ABOUT THIS TASK
Go through the listing below and gather every line with the word "scheme".

═══ SOURCE MATERIAL

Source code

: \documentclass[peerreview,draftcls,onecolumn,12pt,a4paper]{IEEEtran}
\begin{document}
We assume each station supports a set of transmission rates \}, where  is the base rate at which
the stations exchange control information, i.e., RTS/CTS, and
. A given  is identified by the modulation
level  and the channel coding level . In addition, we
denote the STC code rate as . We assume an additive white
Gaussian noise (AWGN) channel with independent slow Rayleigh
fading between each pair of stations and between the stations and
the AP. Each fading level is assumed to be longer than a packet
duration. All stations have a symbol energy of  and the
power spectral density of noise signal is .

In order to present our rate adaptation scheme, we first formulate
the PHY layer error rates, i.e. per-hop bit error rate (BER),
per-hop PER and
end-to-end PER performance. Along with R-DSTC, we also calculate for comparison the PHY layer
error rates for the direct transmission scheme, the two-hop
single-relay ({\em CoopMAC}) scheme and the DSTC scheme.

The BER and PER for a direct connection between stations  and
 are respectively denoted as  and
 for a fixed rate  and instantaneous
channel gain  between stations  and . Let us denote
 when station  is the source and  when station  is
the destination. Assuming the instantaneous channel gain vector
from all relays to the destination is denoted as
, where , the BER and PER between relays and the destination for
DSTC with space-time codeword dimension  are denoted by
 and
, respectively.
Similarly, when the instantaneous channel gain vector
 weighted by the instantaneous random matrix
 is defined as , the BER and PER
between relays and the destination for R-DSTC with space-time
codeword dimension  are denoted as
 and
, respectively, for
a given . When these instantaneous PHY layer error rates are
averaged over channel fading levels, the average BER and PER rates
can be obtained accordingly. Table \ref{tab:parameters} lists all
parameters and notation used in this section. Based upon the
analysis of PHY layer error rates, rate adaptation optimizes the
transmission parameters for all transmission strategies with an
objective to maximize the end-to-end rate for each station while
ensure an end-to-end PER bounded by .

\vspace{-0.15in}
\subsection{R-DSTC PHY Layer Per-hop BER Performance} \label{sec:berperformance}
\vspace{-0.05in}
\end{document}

══════

RESPONSE BOX
In order to present our rate adaptation scheme, we first formulate
error rates for the direct transmission scheme, the two-hop
single-relay ({\em CoopMAC}) scheme and the DSTC scheme.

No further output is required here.